Imported edible oil to be tested at entry point

16Jan 2016
Felister Peter
The Guardian
Imported edible oil to be tested at entry point

The government has threatened to take stringent measures against dishonest business people involved with illegal importation of refined edible oil as crude product with the purposes of evading tax.

The Permanent Secretary in the ministry, Prof Adolf Mkenda

The move follows complaints from local producers of sunflower edible oil over lack of fair competition in the market with the government saying verification of the product will now be done at the port.

Minister for Industry, Trade and Investment Charles Mwijage made the statement yesterday while responding to queries from traders during a breakfast meeting organized by the Tanzania Chamber of Commerce, Industry and Agriculture (TCCIA) in Dar es Salaam.

“We are going to take stern measures to all directors and head of departments whose institution will facilitate importation of refined oil by approving it as a raw material” Mwijage said.

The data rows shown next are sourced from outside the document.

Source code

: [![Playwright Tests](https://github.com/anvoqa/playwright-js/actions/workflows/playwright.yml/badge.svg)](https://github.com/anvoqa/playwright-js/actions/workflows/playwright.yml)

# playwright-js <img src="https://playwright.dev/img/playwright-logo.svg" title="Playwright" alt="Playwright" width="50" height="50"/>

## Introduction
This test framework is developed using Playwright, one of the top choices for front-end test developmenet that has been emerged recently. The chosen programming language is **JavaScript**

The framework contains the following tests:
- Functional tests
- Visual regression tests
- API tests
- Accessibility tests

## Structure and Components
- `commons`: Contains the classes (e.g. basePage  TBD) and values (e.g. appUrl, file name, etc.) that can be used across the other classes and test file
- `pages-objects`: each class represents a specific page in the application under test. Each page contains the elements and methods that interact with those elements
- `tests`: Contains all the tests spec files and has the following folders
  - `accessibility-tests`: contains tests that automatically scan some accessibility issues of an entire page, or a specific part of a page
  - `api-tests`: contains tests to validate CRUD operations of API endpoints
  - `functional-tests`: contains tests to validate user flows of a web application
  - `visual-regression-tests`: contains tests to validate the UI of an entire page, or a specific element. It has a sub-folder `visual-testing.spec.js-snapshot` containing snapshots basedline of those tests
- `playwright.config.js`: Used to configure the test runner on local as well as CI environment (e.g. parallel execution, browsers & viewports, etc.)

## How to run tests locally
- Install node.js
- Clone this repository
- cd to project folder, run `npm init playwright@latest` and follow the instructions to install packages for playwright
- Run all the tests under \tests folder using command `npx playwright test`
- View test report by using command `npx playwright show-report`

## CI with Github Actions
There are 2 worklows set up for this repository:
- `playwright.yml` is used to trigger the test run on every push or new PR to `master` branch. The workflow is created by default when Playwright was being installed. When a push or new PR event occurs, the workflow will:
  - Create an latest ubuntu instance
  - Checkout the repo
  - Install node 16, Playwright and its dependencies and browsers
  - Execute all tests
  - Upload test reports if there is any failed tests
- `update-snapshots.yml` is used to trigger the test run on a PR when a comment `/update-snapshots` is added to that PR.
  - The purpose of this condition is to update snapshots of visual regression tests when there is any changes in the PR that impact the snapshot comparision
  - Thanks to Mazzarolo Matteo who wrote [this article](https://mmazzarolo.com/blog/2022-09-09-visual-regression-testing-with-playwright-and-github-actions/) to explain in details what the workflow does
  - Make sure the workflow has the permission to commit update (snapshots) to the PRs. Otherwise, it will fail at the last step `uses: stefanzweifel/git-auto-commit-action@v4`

He said the government has resolved to ensure that the sampling of the products is conducted upon arrival of the consignment.

The minister said the move is expected to improve production of edible oil and boost farmers’ income and export which grew by only 9.1 percent last year which has a demand of 450,000 tonnes annually.

Meanwhile, the Permanent Secretary in the ministry, Prof Adolf Mkenda said the challenges for payment of Value Added Tax (VAT) for edible oil producers are caused by dishonest business people who import the product as a raw material, whereby affecting local producers.

In his response, the Permanent Secretary in the same ministry, Dr Adelhelm Meru underscored the need to protect local industries saying the government is working on how best to protect local industries.

Through the collaboration with the Export Processing Zone Authority (EPZA), the government is striving to establish various areas for construction of industries by inviting private sector develop the infrastructures in the said premises.

TCCIA President Peter Chisawillo called upon the government to look into the possibilities of changing the license issuance system to allow the license to for at least between five and ten years instead of applying for the same every year as it brings inconvenient to traders.

“It is wrong for the government to consider the issuance of license as part of its money collection strategy…we suggest for licenses to be valid for not less than five years” said Chisawillo.

Tanzania Private Sector Foundation (TPSF) Director, Dr Gideon Kaunda insisted on the importance of protecting local industries and products saying it will ensure the growth of local industries and the country’s economy.

“We need to consume locally produced goods” he said insisting on local producers to make sure that their brands are labeled.

However the TCCIA members decried over prolonged procedures for business registration at the Business Registration and Licensing Agency (BRELA) proposing for the authority to set up specific number of days for the exercise.

They also suggested that laws and regulations governing the sector should be put in specific company’s website since it is difficult for one to access the document at offices with Tanzania Revenue Authority (TRA) exception.